I've been going to lots of different places, but i think i would save more time if i just had one great resource to follow.  

i found this website which i mention for other peoples benefit:



http://en.tradimo.com/learn/technical-analysis/  (on Tech Anal.)

probably the best one so far - even got qs and answers which forces you to really internalize what you learn and know how to use it on a practical level.  after all, it's not until we do it that we have learned it.  and explains things well enough

i've checked out investopeadia, asx site, incredible charts, random web pages, but i think a book covering all those things nicely all together is the way to go.

thanks.


----------



## tech/a (7 February 2015)

There are many aspects to T/A 
I've spent 20 years on it!

In the end on my journey of condensation
I've settled on the simplest form.

So in answer I'll offer this.

If you want a long term method in T/A then you'll use very different techniques in T/A than you would 
Use for shorter timeframes.

So investigate what you want to do with your analysis --- timeframe.
The time you have to train yourself.

But in the end you should investigate areas which most don't.
It's here you'll develop your edge.

Technical Analysis is a good start few know how to use it.


----------



## grah33 (9 February 2015)

tech/a said:


> There are many aspects to T/A
> I've spent 20 years on it!
> 
> In the end on my journey of condensation
> ...





i have a lot of time to train myself - haven't been able to work much because of various difficulties. my plan is to learn the beginning TA stuff than from there to progress to learn day trading techniques.  perhaps i could earn  a little  income on the side during the day alongside  another casual evening job.  i really need the money


----------



## tech/a (9 February 2015)

Let me re phrase.

Do you have $$ you want to invest and let churn
OR
Do you want to generate an amount over time with share trading 
OR
Do you want to day trade.

There is so much out there----there is no point studying stuff that is 
just fodder for the masses with very little* PRACTICAL* value.

That is you have to be able to use it.

Might as well become an expert in an area.


----------



## Brildale (9 February 2015)

I found the book "Come into my trading room" by Dr Alexander Elder to be quite good at introducing some technical analysis to a new trader. The book is very extensive and is designed for new traders coming into the market.

He goes over other things that are important as well like position sizing and risk.

It isn't the exhaustive reference you are probably looking for but I do think it is a good place to start if you are new to this kind of trading.

Good luck with your search.
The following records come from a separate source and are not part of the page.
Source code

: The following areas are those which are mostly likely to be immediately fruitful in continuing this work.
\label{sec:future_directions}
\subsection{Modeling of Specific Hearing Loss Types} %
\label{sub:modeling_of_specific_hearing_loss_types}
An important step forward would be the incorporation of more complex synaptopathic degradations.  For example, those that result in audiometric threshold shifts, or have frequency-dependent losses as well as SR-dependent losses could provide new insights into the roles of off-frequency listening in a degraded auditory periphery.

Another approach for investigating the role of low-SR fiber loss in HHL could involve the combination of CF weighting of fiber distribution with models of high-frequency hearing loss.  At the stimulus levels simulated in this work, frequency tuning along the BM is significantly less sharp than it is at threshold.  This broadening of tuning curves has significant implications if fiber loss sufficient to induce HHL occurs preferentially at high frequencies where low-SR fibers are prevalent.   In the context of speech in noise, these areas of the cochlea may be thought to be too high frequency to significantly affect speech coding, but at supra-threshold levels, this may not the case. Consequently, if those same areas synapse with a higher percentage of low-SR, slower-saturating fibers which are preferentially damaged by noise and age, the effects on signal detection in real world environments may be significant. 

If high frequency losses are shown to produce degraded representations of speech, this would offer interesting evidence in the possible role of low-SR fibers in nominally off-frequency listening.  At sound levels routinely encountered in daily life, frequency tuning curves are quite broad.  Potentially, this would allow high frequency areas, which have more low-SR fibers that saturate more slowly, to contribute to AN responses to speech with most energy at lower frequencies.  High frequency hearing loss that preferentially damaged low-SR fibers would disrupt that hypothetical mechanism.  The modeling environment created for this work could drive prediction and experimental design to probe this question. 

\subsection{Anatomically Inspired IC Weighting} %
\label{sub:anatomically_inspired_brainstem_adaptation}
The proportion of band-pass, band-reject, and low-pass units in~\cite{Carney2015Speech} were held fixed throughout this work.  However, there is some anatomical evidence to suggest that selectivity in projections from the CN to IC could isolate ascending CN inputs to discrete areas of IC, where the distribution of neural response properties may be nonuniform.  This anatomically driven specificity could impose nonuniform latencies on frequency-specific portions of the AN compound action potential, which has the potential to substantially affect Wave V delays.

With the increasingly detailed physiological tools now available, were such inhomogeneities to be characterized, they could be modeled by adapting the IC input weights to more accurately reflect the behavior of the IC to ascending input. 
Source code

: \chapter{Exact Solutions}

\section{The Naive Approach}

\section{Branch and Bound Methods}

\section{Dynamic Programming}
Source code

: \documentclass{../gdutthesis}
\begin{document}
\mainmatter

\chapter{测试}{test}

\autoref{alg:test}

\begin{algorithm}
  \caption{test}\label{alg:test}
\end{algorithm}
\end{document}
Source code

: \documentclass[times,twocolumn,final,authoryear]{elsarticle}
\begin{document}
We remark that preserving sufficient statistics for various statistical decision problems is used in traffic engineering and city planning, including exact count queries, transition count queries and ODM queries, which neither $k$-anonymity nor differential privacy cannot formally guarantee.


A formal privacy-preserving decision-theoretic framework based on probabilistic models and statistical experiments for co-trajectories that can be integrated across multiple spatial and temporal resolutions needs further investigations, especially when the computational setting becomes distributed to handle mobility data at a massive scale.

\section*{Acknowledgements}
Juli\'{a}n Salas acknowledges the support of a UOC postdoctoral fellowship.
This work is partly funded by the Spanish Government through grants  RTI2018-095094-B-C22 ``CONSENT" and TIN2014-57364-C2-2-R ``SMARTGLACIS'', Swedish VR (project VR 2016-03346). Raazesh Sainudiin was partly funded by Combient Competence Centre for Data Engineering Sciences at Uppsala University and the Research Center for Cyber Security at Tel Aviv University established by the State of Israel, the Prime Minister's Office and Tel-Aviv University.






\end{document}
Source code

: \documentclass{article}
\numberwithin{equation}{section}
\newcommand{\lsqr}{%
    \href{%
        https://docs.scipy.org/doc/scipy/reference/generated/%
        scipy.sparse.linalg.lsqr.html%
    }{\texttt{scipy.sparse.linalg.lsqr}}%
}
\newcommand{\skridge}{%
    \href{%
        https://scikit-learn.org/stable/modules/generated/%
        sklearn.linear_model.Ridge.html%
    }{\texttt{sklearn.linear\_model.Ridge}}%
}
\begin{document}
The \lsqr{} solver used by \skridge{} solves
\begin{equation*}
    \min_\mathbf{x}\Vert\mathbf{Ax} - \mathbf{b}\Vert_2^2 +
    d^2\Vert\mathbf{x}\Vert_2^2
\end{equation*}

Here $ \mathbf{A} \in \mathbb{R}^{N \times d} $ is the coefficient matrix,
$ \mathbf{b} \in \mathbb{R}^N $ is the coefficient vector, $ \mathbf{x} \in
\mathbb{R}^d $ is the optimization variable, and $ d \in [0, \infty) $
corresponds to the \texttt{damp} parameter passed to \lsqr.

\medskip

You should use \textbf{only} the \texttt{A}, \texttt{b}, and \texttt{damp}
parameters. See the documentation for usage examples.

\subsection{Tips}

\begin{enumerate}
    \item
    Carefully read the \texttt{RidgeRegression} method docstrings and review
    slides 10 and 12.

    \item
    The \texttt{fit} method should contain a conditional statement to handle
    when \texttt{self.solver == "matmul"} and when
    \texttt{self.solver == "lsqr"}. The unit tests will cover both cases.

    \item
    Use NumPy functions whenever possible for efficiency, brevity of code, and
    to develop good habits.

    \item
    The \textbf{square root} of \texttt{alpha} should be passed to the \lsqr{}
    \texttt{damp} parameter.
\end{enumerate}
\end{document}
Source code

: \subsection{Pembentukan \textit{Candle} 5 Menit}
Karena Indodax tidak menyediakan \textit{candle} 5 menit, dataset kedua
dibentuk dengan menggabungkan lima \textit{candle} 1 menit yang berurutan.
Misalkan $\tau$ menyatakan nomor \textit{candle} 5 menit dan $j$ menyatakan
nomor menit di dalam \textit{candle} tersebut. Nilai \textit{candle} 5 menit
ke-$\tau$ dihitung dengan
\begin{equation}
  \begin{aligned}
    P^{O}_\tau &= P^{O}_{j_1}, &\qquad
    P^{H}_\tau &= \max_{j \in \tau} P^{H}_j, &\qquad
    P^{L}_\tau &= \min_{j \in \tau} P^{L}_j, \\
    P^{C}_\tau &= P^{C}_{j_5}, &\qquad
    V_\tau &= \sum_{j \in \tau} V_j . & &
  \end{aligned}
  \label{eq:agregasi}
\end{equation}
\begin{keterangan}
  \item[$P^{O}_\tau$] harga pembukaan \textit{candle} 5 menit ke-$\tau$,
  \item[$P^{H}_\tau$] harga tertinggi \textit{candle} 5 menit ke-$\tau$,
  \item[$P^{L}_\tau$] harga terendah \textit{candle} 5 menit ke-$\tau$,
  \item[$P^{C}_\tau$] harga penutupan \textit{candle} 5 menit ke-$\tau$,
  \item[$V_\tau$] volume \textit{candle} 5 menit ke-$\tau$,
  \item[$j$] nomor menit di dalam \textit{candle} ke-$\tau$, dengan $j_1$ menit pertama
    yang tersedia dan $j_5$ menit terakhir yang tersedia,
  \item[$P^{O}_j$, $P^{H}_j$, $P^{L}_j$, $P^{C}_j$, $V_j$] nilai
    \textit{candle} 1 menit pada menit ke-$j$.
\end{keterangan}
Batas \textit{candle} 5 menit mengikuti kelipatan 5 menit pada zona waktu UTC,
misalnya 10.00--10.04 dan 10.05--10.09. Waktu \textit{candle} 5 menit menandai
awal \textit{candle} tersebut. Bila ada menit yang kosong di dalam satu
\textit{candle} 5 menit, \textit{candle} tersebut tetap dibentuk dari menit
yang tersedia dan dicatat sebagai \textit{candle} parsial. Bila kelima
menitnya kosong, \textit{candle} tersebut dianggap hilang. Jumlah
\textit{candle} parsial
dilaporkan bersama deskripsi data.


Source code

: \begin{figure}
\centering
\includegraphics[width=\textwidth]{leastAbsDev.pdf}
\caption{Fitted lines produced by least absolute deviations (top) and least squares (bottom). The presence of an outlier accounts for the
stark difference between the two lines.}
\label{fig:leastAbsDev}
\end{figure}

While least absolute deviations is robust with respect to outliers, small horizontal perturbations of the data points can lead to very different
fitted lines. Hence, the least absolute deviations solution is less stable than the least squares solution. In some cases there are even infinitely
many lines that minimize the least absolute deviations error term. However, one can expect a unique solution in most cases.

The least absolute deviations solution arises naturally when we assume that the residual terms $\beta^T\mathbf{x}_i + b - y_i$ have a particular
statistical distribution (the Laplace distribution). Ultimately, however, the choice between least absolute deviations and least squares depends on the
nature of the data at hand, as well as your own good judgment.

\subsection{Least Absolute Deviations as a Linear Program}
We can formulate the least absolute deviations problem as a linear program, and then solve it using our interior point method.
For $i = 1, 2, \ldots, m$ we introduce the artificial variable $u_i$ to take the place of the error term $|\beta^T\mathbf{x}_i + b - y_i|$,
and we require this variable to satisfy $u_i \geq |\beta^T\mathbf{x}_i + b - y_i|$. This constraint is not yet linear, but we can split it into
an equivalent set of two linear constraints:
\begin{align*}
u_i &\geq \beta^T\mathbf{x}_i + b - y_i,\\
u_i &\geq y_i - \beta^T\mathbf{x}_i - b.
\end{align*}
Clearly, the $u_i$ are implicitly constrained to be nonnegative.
I will watch this thread closely to see how it ends up. I am also interested in T/A.


----------



## grah33 (16 February 2015)

tech/a said:


> Let me re phrase.
> 
> Do you have $$ you want to invest and let churn
> OR
> ...




i guess i want to do swing trading. this is similar to what i was doing with the stock game, buying into several  trades each week, some of them going up, others going down after a few days, then exiting with a profit or loss.  i want to have the skills to make that work nicely , working at home. 

i have about 20k to play with. my life savings, which is nothing compared to other people my age, who have their own house.


----------



## tech/a (16 February 2015)

Very seriously!!

If it is your life savings and you wish to short term swing trade from home
I presume to either supplement income or to generate a major income.
AND your at the stage of reading up on it---you will need many 1000s of hrs chart time.

Swing traders must be able to pick tops and bottoms within an area where enough can
be gleaned as a profit.

This can be dome but I only know of a few.
They are very successful but they have done the yards.

The question you need to be able to ask in many timeframes (Daily and Weekly) if stocks
is What is telling me this is about to turn.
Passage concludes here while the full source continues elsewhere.